**Exercise goal:** Each entry below must be repeated exactly. Leave the pictures out of it.

========

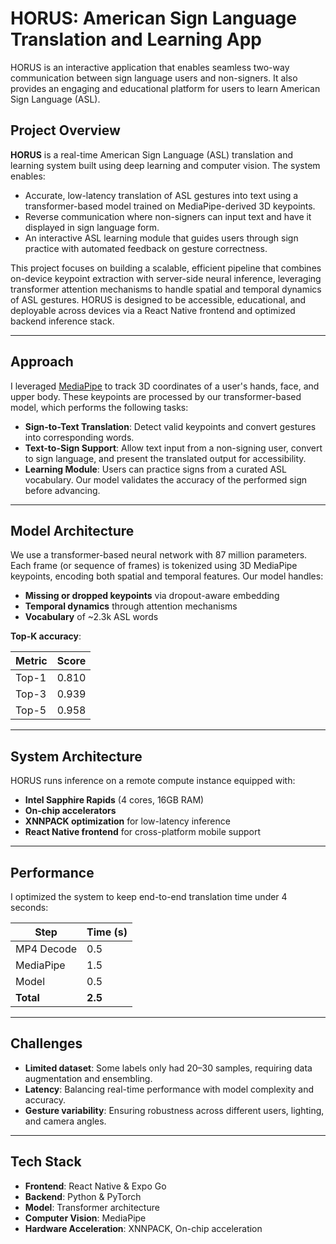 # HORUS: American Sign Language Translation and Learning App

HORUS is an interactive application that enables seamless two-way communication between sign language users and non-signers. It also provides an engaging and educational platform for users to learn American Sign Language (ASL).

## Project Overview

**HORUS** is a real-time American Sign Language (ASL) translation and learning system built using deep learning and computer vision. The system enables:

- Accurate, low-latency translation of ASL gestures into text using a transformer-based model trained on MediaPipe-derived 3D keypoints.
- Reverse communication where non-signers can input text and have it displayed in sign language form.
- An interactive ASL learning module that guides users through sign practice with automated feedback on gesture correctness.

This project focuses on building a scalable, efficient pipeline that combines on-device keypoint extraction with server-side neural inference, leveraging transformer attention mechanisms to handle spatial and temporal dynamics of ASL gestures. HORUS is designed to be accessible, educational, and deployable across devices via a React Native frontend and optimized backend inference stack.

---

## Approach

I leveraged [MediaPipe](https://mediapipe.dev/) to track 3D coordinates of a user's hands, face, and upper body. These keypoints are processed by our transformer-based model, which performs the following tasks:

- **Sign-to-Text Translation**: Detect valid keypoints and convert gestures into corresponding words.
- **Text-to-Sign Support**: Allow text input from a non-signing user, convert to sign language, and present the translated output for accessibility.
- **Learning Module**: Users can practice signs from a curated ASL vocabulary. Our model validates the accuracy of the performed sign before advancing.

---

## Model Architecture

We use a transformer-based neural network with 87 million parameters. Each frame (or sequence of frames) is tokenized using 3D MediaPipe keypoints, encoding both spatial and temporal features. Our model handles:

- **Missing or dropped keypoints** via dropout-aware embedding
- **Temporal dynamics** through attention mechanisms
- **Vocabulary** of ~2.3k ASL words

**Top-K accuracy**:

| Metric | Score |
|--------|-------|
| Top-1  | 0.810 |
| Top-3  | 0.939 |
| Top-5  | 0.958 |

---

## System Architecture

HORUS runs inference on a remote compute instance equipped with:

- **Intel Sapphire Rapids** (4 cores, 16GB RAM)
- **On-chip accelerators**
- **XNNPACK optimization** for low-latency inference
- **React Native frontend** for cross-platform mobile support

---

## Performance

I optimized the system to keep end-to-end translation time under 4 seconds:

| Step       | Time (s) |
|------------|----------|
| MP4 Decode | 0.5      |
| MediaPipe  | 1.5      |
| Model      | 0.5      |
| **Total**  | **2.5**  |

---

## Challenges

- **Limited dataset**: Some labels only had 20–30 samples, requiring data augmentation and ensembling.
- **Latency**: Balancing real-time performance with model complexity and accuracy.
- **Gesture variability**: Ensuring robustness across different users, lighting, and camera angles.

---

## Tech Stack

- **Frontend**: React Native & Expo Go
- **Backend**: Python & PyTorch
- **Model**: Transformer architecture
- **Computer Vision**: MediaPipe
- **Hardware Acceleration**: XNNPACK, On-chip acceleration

========

**Reply:**
 # HORUS: American Sign Language Translation and Learning App

HORUS is an interactive application that enables seamless two-way communication between sign language users and non-signers. It also provides an engaging and educational platform for users to learn American Sign Language (ASL).

## Project Overview

**HORUS** is a real-time American Sign Language (ASL) translation and learning system built using deep learning and computer vision. The system enables:

- Accurate, low-latency translation of ASL gestures into text using a transformer-based model trained on MediaPipe-derived 3D keypoints.
- Reverse communication where non-signers can input text and have it displayed in sign language form.
- An interactive ASL learning module that guides users through sign practice with automated feedback on gesture correctness.

This project focuses on building a scalable, efficient pipeline that combines on-device keypoint extraction with server-side neural inference, leveraging transformer attention mechanisms to handle spatial and temporal dynamics of ASL gestures. HORUS is designed to be accessible, educational, and deployable across devices via a React Native frontend and optimized backend inference stack.

---

## Approach

I leveraged [MediaPipe](https://mediapipe.dev/) to track 3D coordinates of a user's hands, face, and upper body. These keypoints are processed by our transformer-based model, which performs the following tasks:

- **Sign-to-Text Translation**: Detect valid keypoints and convert gestures into corresponding words.
- **Text-to-Sign Support**: Allow text input from a non-signing user, convert to sign language, and present the translated output for accessibility.
- **Learning Module**: Users can practice signs from a curated ASL vocabulary. Our model validates the accuracy of the performed sign before advancing.

---

## Model Architecture

We use a transformer-based neural network with 87 million parameters. Each frame (or sequence of frames) is tokenized using 3D MediaPipe keypoints, encoding both spatial and temporal features. Our model handles:

- **Missing or dropped keypoints** via dropout-aware embedding
- **Temporal dynamics** through attention mechanisms
- **Vocabulary** of ~2.3k ASL words

**Top-K accuracy**:

| Metric | Score |
|--------|-------|
| Top-1  | 0.810 |
| Top-3  | 0.939 |
| Top-5  | 0.958 |

---

## System Architecture

HORUS runs inference on a remote compute instance equipped with:

- **Intel Sapphire Rapids** (4 cores, 16GB RAM)
- **On-chip accelerators**
- **XNNPACK optimization** for low-latency inference
- **React Native frontend** for cross-platform mobile support

---

## Performance

I optimized the system to keep end-to-end translation time under 4 seconds:

| Step       | Time (s) |
|------------|----------|
| MP4 Decode | 0.5      |
| MediaPipe  | 1.5      |
| Model      | 0.5      |
| **Total**  | **2.5**  |

---

## Challenges

- **Limited dataset**: Some labels only had 20–30 samples, requiring data augmentation and ensembling.
- **Latency**: Balancing real-time performance with model complexity and accuracy.
- **Gesture variability**: Ensuring robustness across different users, lighting, and camera angles.

---

## Tech Stack

- **Frontend**: React Native & Expo Go
- **Backend**: Python & PyTorch
- **Model**: Transformer architecture
- **Computer Vision**: MediaPipe
- **Hardware Acceleration**: XNNPACK, On-chip acceleration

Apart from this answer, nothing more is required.